The Conservative Party has always loved claiming it’s the only party businesses can trust to be in government. But the self-styled party of business has been struggling with that image lately. As ministers have begun picking fights with private companies, Brexit means the Tories are rapidly losing that reputation.

Here are the most significant times the party’s turned on business in the Brexit era:

1) “Corporate irresponsibility”

Even in her pitch for the party leadership in July 2016, Theresa May set the tone by cooling her party’s rhetoric about business, condemning “unscrupulous bosses” and “corporate irresponsibility”.

2) British business is “lazy and fat”

International Trade Secretary Liam Fox reportedly told a drinks reception of Tory activists in September 2016 that British business is too “lazy and fat” to export products overseas.

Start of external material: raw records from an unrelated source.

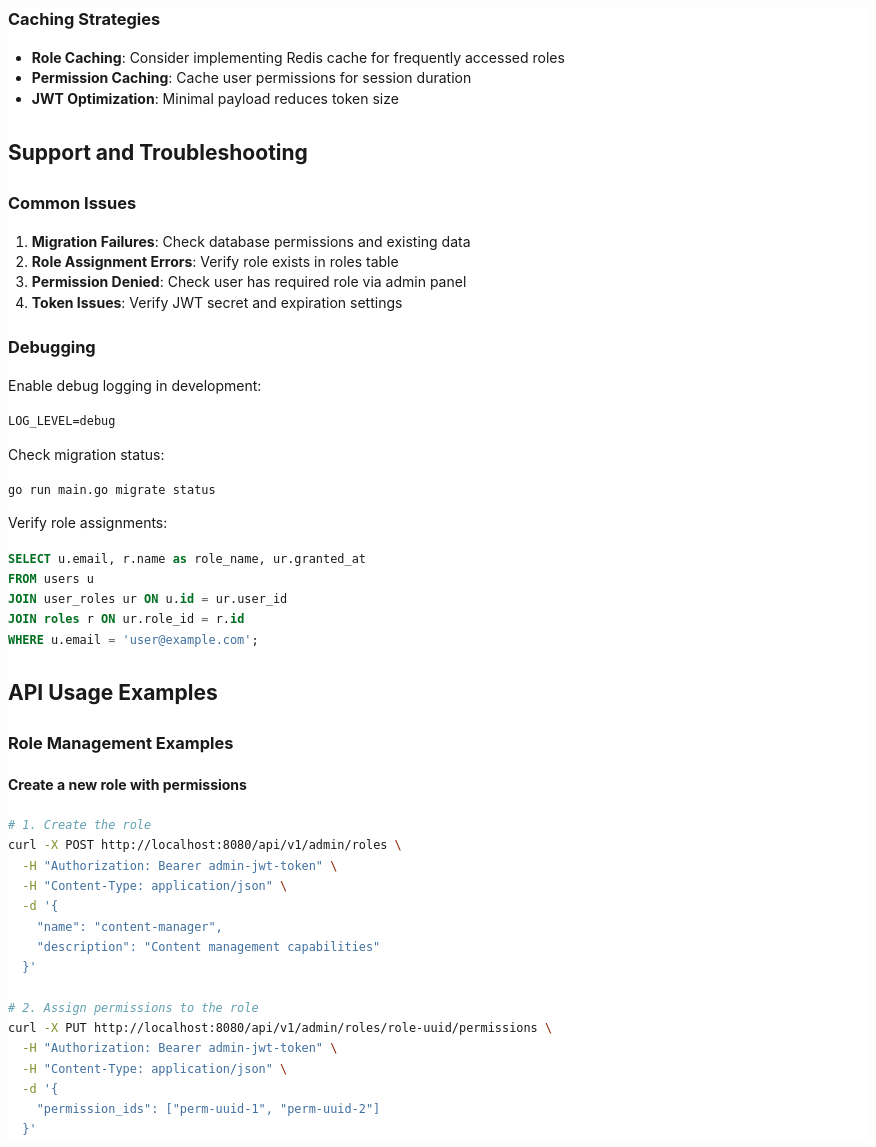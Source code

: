 ### Caching Strategies
- **Role Caching**: Consider implementing Redis cache for frequently accessed roles
- **Permission Caching**: Cache user permissions for session duration
- **JWT Optimization**: Minimal payload reduces token size

## Support and Troubleshooting

### Common Issues

1. **Migration Failures**: Check database permissions and existing data
2. **Role Assignment Errors**: Verify role exists in roles table
3. **Permission Denied**: Check user has required role via admin panel
4. **Token Issues**: Verify JWT secret and expiration settings

### Debugging

Enable debug logging in development:

```env
LOG_LEVEL=debug
```

Check migration status:

```bash
go run main.go migrate status
```

Verify role assignments:

```sql
SELECT u.email, r.name as role_name, ur.granted_at
FROM users u
JOIN user_roles ur ON u.id = ur.user_id
JOIN roles r ON ur.role_id = r.id
WHERE u.email = 'user@example.com';
```

## API Usage Examples

### Role Management Examples

#### Create a new role with permissions
```bash
# 1. Create the role
curl -X POST http://localhost:8080/api/v1/admin/roles \
  -H "Authorization: Bearer admin-jwt-token" \
  -H "Content-Type: application/json" \
  -d '{
    "name": "content-manager", 
    "description": "Content management capabilities"
  }'

# 2. Assign permissions to the role
curl -X PUT http://localhost:8080/api/v1/admin/roles/role-uuid/permissions \
  -H "Authorization: Bearer admin-jwt-token" \
  -H "Content-Type: application/json" \
  -d '{
    "permission_ids": ["perm-uuid-1", "perm-uuid-2"]
  }'
```
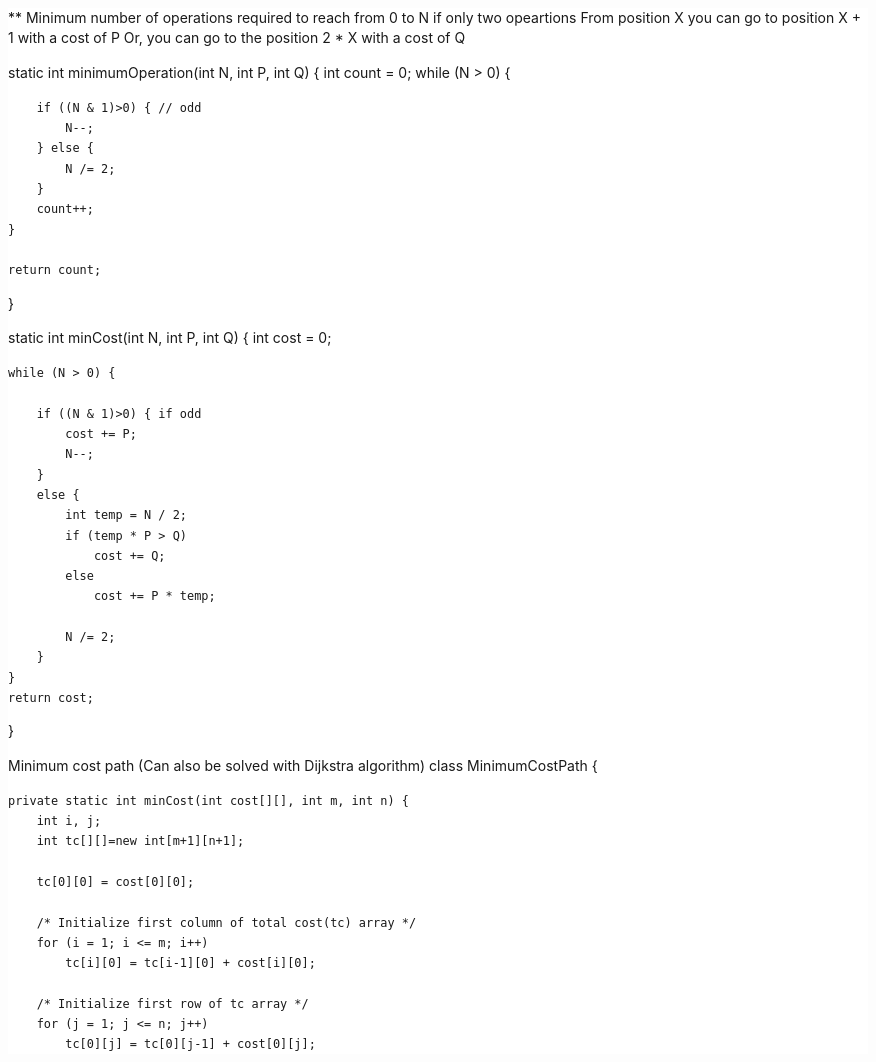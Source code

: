 ** Minimum number of operations required to reach from 0 to N if only two opeartions 
From position X you can go to position X + 1 with a cost of P
Or, you can go to the position 2 * X with a cost of Q

static int minimumOperation(int N, int P, int Q)  { 
    int count = 0; 
    while (N > 0) { 
  
        if ((N & 1)>0) { // odd
            N--; 
        } else {   
            N /= 2; 
        } 
		count++;
    } 
  
    return count; 
} 

static int minCost(int N, int P, int Q) { 
    int cost = 0; 
  
    while (N > 0) { 
  
        if ((N & 1)>0) { if odd
            cost += P; 
            N--; 
        } 
        else { 
            int temp = N / 2; 
            if (temp * P > Q) 
                cost += Q; 
            else
                cost += P * temp; 
  
            N /= 2; 
        } 
    } 
    return cost; 
} 

Minimum cost path (Can also be solved with Dijkstra algorithm) 
class MinimumCostPath { 

    private static int minCost(int cost[][], int m, int n) { 
        int i, j; 
        int tc[][]=new int[m+1][n+1]; 
  
        tc[0][0] = cost[0][0]; 
  
        /* Initialize first column of total cost(tc) array */
        for (i = 1; i <= m; i++) 
            tc[i][0] = tc[i-1][0] + cost[i][0]; 
  
        /* Initialize first row of tc array */
        for (j = 1; j <= n; j++) 
            tc[0][j] = tc[0][j-1] + cost[0][j]; 
  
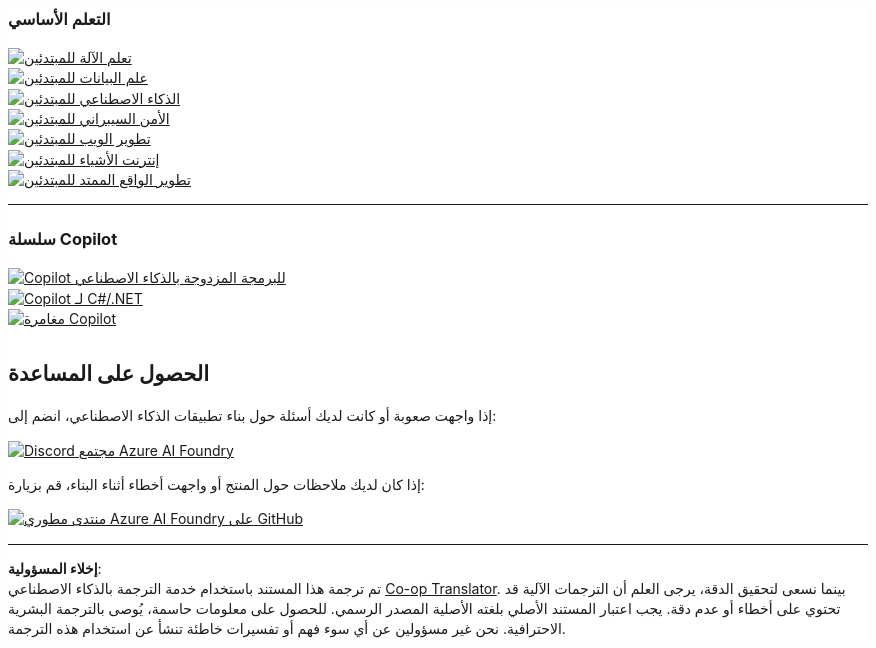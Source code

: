 
### التعلم الأساسي
[![تعلم الآلة للمبتدئين](https://img.shields.io/badge/ML%20for%20Beginners-22C55E?style=for-the-badge&labelColor=E5E7EB&color=22C55E)](https://aka.ms/ml-beginners?WT.mc_id=academic-105485-koreyst)  
[![علم البيانات للمبتدئين](https://img.shields.io/badge/Data%20Science%20for%20Beginners-84CC16?style=for-the-badge&labelColor=E5E7EB&color=84CC16)](https://aka.ms/datascience-beginners?WT.mc_id=academic-105485-koreyst)  
[![الذكاء الاصطناعي للمبتدئين](https://img.shields.io/badge/AI%20for%20Beginners-A3E635?style=for-the-badge&labelColor=E5E7EB&color=A3E635)](https://aka.ms/ai-beginners?WT.mc_id=academic-105485-koreyst)  
[![الأمن السيبراني للمبتدئين](https://img.shields.io/badge/Cybersecurity%20for%20Beginners-F97316?style=for-the-badge&labelColor=E5E7EB&color=F97316)](https://github.com/microsoft/Security-101?WT.mc_id=academic-96948-sayoung)  
[![تطوير الويب للمبتدئين](https://img.shields.io/badge/Web%20Dev%20for%20Beginners-EC4899?style=for-the-badge&labelColor=E5E7EB&color=EC4899)](https://aka.ms/webdev-beginners?WT.mc_id=academic-105485-koreyst)  
[![إنترنت الأشياء للمبتدئين](https://img.shields.io/badge/IoT%20for%20Beginners-14B8A6?style=for-the-badge&labelColor=E5E7EB&color=14B8A6)](https://aka.ms/iot-beginners?WT.mc_id=academic-105485-koreyst)  
[![تطوير الواقع الممتد للمبتدئين](https://img.shields.io/badge/XR%20Development%20for%20Beginners-38BDF8?style=for-the-badge&labelColor=E5E7EB&color=38BDF8)](https://github.com/microsoft/xr-development-for-beginners?WT.mc_id=academic-105485-koreyst)  

---

### سلسلة Copilot  
[![Copilot للبرمجة المزدوجة بالذكاء الاصطناعي](https://img.shields.io/badge/Copilot%20for%20AI%20Paired%20Programming-FACC15?style=for-the-badge&labelColor=E5E7EB&color=FACC15)](https://aka.ms/GitHubCopilotAI?WT.mc_id=academic-105485-koreyst)  
[![Copilot لـ C#/.NET](https://img.shields.io/badge/Copilot%20for%20C%23/.NET-FBBF24?style=for-the-badge&labelColor=E5E7EB&color=FBBF24)](https://github.com/microsoft/mastering-github-copilot-for-dotnet-csharp-developers?WT.mc_id=academic-105485-koreyst)  
[![مغامرة Copilot](https://img.shields.io/badge/Copilot%20Adventure-FDE68A?style=for-the-badge&labelColor=E5E7EB&color=FDE68A)](https://github.com/microsoft/CopilotAdventures?WT.mc_id=academic-105485-koreyst)  

## الحصول على المساعدة  

إذا واجهت صعوبة أو كانت لديك أسئلة حول بناء تطبيقات الذكاء الاصطناعي، انضم إلى:  

[![Discord مجتمع Azure AI Foundry](https://img.shields.io/badge/Discord-Azure_AI_Foundry_Community_Discord-blue?style=for-the-badge&logo=discord&color=5865f2&logoColor=fff)](https://aka.ms/foundry/discord)  

إذا كان لديك ملاحظات حول المنتج أو واجهت أخطاء أثناء البناء، قم بزيارة:  

[![منتدى مطوري Azure AI Foundry على GitHub](https://img.shields.io/badge/GitHub-Azure_AI_Foundry_Developer_Forum-blue?style=for-the-badge&logo=github&color=000000&logoColor=fff)](https://aka.ms/foundry/forum)  

---

**إخلاء المسؤولية**:  
تم ترجمة هذا المستند باستخدام خدمة الترجمة بالذكاء الاصطناعي [Co-op Translator](https://github.com/Azure/co-op-translator). بينما نسعى لتحقيق الدقة، يرجى العلم أن الترجمات الآلية قد تحتوي على أخطاء أو عدم دقة. يجب اعتبار المستند الأصلي بلغته الأصلية المصدر الرسمي. للحصول على معلومات حاسمة، يُوصى بالترجمة البشرية الاحترافية. نحن غير مسؤولين عن أي سوء فهم أو تفسيرات خاطئة تنشأ عن استخدام هذه الترجمة.
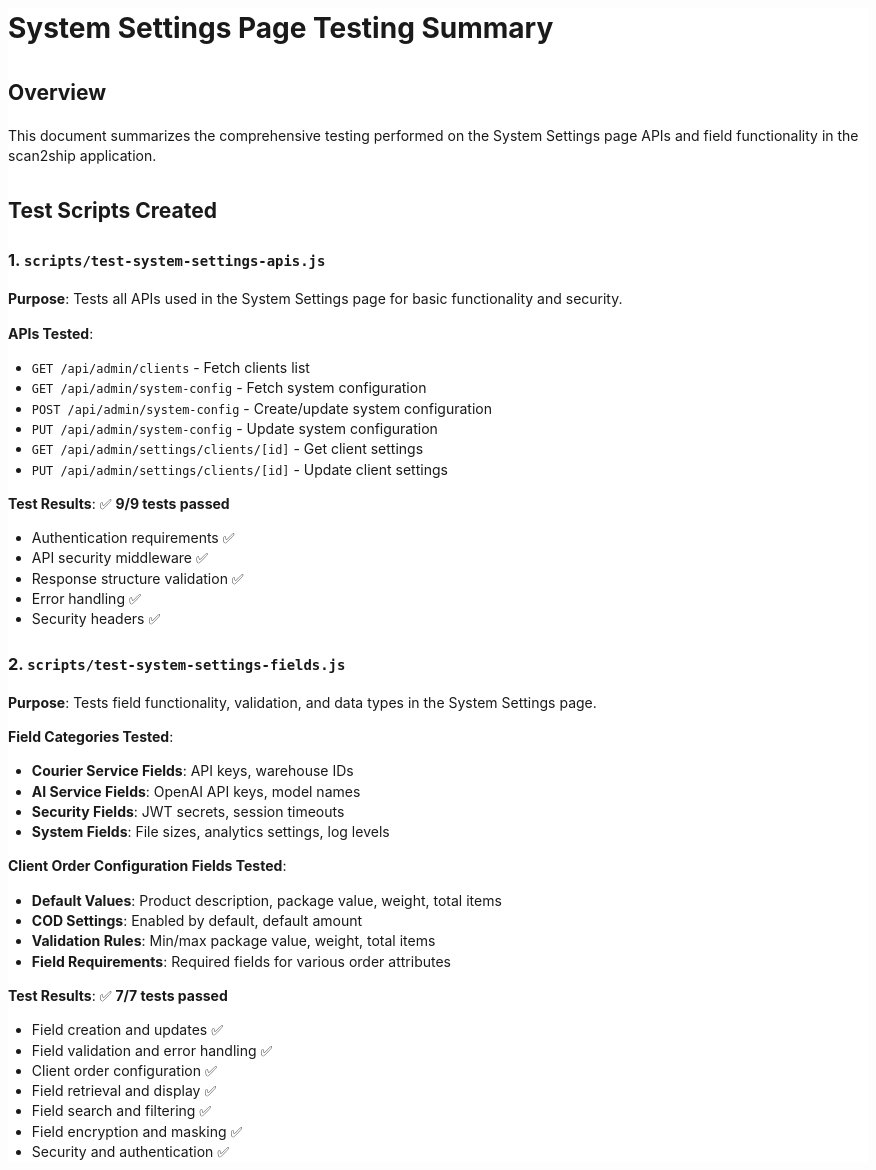 # System Settings Page Testing Summary

## Overview
This document summarizes the comprehensive testing performed on the System Settings page APIs and field functionality in the scan2ship application.

## Test Scripts Created

### 1. `scripts/test-system-settings-apis.js`
**Purpose**: Tests all APIs used in the System Settings page for basic functionality and security.

**APIs Tested**:
- `GET /api/admin/clients` - Fetch clients list
- `GET /api/admin/system-config` - Fetch system configuration
- `POST /api/admin/system-config` - Create/update system configuration
- `PUT /api/admin/system-config` - Update system configuration
- `GET /api/admin/settings/clients/[id]` - Get client settings
- `PUT /api/admin/settings/clients/[id]` - Update client settings

**Test Results**: ✅ **9/9 tests passed**
- Authentication requirements ✅
- API security middleware ✅
- Response structure validation ✅
- Error handling ✅
- Security headers ✅

### 2. `scripts/test-system-settings-fields.js`
**Purpose**: Tests field functionality, validation, and data types in the System Settings page.

**Field Categories Tested**:
- **Courier Service Fields**: API keys, warehouse IDs
- **AI Service Fields**: OpenAI API keys, model names
- **Security Fields**: JWT secrets, session timeouts
- **System Fields**: File sizes, analytics settings, log levels

**Client Order Configuration Fields Tested**:
- **Default Values**: Product description, package value, weight, total items
- **COD Settings**: Enabled by default, default amount
- **Validation Rules**: Min/max package value, weight, total items
- **Field Requirements**: Required fields for various order attributes

**Test Results**: ✅ **7/7 tests passed**
- Field creation and updates ✅
- Field validation and error handling ✅
- Client order configuration ✅
- Field retrieval and display ✅
- Field search and filtering ✅
- Field encryption and masking ✅
- Security and authentication ✅
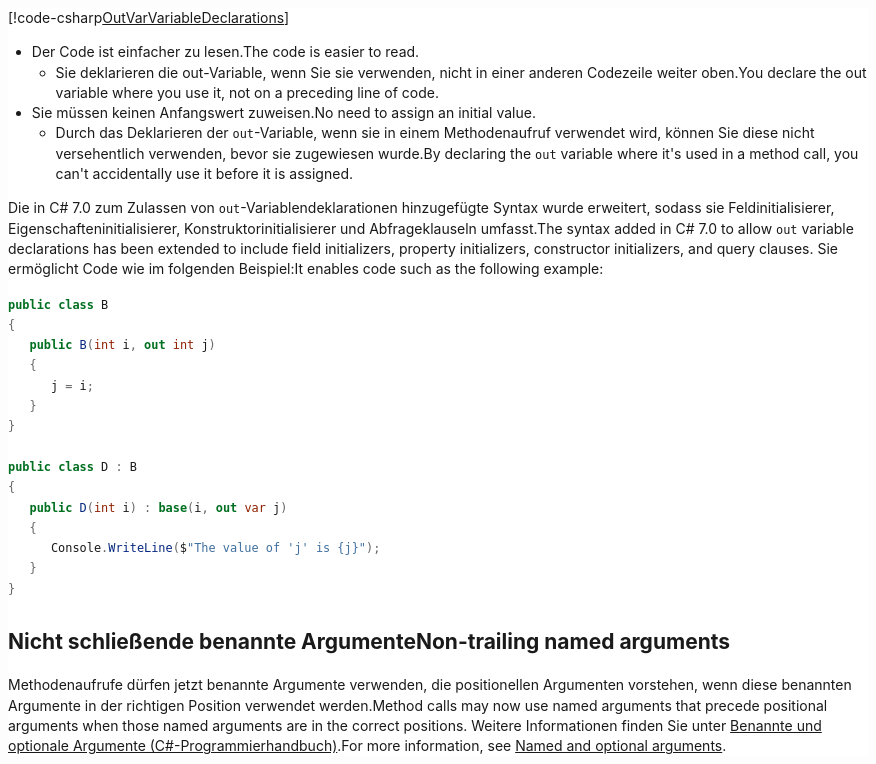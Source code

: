 [!code-csharp[OutVarVariableDeclarations](~/samples/snippets/csharp/new-in-7/program.cs#OutVarVariableDeclarations "Implicitly typed Out variable")]

- <span data-ttu-id="c612d-279">Der Code ist einfacher zu lesen.</span><span class="sxs-lookup"><span data-stu-id="c612d-279">The code is easier to read.</span></span>
  - <span data-ttu-id="c612d-280">Sie deklarieren die out-Variable, wenn Sie sie verwenden, nicht in einer anderen Codezeile weiter oben.</span><span class="sxs-lookup"><span data-stu-id="c612d-280">You declare the out variable where you use it, not on a preceding line of code.</span></span>
- <span data-ttu-id="c612d-281">Sie müssen keinen Anfangswert zuweisen.</span><span class="sxs-lookup"><span data-stu-id="c612d-281">No need to assign an initial value.</span></span>
  - <span data-ttu-id="c612d-282">Durch das Deklarieren der `out`-Variable, wenn sie in einem Methodenaufruf verwendet wird, können Sie diese nicht versehentlich verwenden, bevor sie zugewiesen wurde.</span><span class="sxs-lookup"><span data-stu-id="c612d-282">By declaring the `out` variable where it's used in a method call, you can't accidentally use it before it is assigned.</span></span>

<span data-ttu-id="c612d-283">Die in C# 7.0 zum Zulassen von `out`-Variablendeklarationen hinzugefügte Syntax wurde erweitert, sodass sie Feldinitialisierer, Eigenschafteninitialisierer, Konstruktorinitialisierer und Abfrageklauseln umfasst.</span><span class="sxs-lookup"><span data-stu-id="c612d-283">The syntax added in C# 7.0 to allow `out` variable declarations has been extended to include field initializers, property initializers, constructor initializers, and query clauses.</span></span> <span data-ttu-id="c612d-284">Sie ermöglicht Code wie im folgenden Beispiel:</span><span class="sxs-lookup"><span data-stu-id="c612d-284">It enables code such as the following example:</span></span>

```csharp
public class B
{
   public B(int i, out int j)
   {
      j = i;
   }
}

public class D : B
{
   public D(int i) : base(i, out var j)
   {
      Console.WriteLine($"The value of 'j' is {j}");
   }
}
```

## <a name="non-trailing-named-arguments"></a><span data-ttu-id="c612d-285">Nicht schließende benannte Argumente</span><span class="sxs-lookup"><span data-stu-id="c612d-285">Non-trailing named arguments</span></span>

<span data-ttu-id="c612d-286">Methodenaufrufe dürfen jetzt benannte Argumente verwenden, die positionellen Argumenten vorstehen, wenn diese benannten Argumente in der richtigen Position verwendet werden.</span><span class="sxs-lookup"><span data-stu-id="c612d-286">Method calls may now use named arguments that precede positional arguments when those named arguments are in the correct positions.</span></span> <span data-ttu-id="c612d-287">Weitere Informationen finden Sie unter [Benannte und optionale Argumente (C#-Programmierhandbuch)](../programming-guide/classes-and-structs/named-and-optional-arguments.md).</span><span class="sxs-lookup"><span data-stu-id="c612d-287">For more information, see [Named and optional arguments](../programming-guide/classes-and-structs/named-and-optional-arguments.md).</span></span>
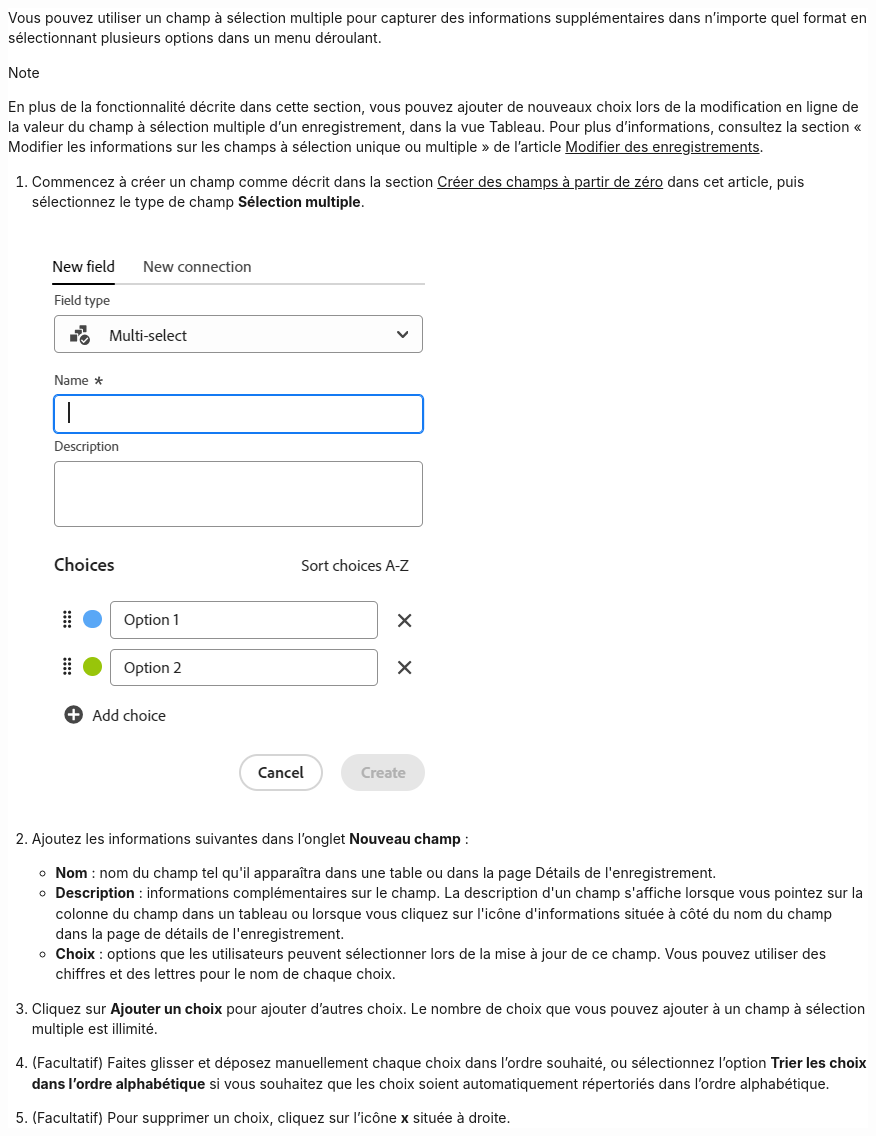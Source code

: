 Vous pouvez utiliser un champ à sélection multiple pour capturer des informations supplémentaires dans n’importe quel format en sélectionnant plusieurs options dans un menu déroulant.

>[!NOTE]
>
><span class="preview">En plus de la fonctionnalité décrite dans cette section, vous pouvez ajouter de nouveaux choix lors de la modification en ligne de la valeur du champ à sélection multiple d’un enregistrement, dans la vue Tableau. Pour plus d’informations, consultez la section « Modifier les informations sur les champs à sélection unique ou multiple » de l’article [Modifier des enregistrements](/help/quicksilver/planning/records/edit-records.md).</span>
>

1. Commencez à créer un champ comme décrit dans la section [Créer des champs à partir de zéro](#create-fields-from-scratch) dans cet article, puis sélectionnez le type de champ **Sélection multiple**.

   ![Type de champ à sélection multiple](assets/multi-select-field-type.png)


1. Ajoutez les informations suivantes dans l’onglet **Nouveau champ** :
   * **Nom** : nom du champ tel qu&#39;il apparaîtra dans une table ou dans la page Détails de l&#39;enregistrement. 
   * **Description** : informations complémentaires sur le champ. La description d&#39;un champ s&#39;affiche lorsque vous pointez sur la colonne du champ dans un tableau ou lorsque vous cliquez sur l&#39;icône d&#39;informations située à côté du nom du champ dans la page de détails de l&#39;enregistrement.
   * **Choix** : options que les utilisateurs peuvent sélectionner lors de la mise à jour de ce champ. Vous pouvez utiliser des chiffres et des lettres pour le nom de chaque choix.
1. Cliquez sur **Ajouter un choix** pour ajouter d’autres choix. Le nombre de choix que vous pouvez ajouter à un champ à sélection multiple est illimité.
1. (Facultatif) Faites glisser et déposez manuellement chaque choix dans l’ordre souhaité, ou sélectionnez l’option
   **Trier les choix dans l’ordre alphabétique** si vous souhaitez que les choix soient automatiquement répertoriés dans l’ordre alphabétique. 
1. (Facultatif) Pour supprimer un choix, cliquez sur l’icône **x** située à droite.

“This country is not the free trading nation that it once was. We have become too lazy, and too fat on our successes in previous generations,” he said, according to a Telegraph report, condemning “companies who could be contributing to our national prosperity but choose not to because it might be too difficult or too time-consuming or because they can’t play golf on a Friday afternoon”.

3) British businesses don’t “want to export”

Fox again – this time in a 2017 interview with The House magazine, when his comments that British business “doesn’t want to export” were roundly condemned. “I can agree as many trade agreements as I like, but if British business doesn’t want to export, then that doesn’t do us any good,” he said.

4) “Crony capitalists”

During a speech in June this year, Environment Secretary and Brexiteer Michael Gove ranted against corporate interests, attacking “crony capitalists who have rigged the system in their favour and against the rest of us”.

Give a gift subscription to the New Statesman this Christmas from just £49

5) “Fuck business”

Later in June, when Boris Johnson was still foreign secretary, he reportedly responded “fuck business” when asked about businesses’ concerns over Brexit during a reception with diplomats. He didn’t deny using the expletive.

6) “Completely inappropriate threats” from Airbus

During an interview with Andrew Marr at the end of June, then health and social care secretary Jeremy Hunt condemned Airbus and other UK-based multinationals’ “completely inappropriate” “threats” – after Airbus warned the previous week that it would leave Britain in the event of a no-deal Brexit.

7) Companies are “putting the UK at a disadvantage”

Fox again slammed businesses by telling Sky News that businesses urging the government to rule out a no-deal scenario were undermining Britain’s negotiating position. “People who are making these comments need to understand that they may be actually putting the UK at a disadvantage by making these cases,” he said

8) John Lewis shouldn’t “blame Brexit” for not doing “so well”

Last week, Brexit Secretary Dominic Raab made a jibe on live radio against John Lewis, after the company blamed poor profits partly on uncertainty caused by Brexit. “All I’m just gently saying is that it is rather easy for a business to blame Brexit and the politicians rather than to take responsibility for their own situation.”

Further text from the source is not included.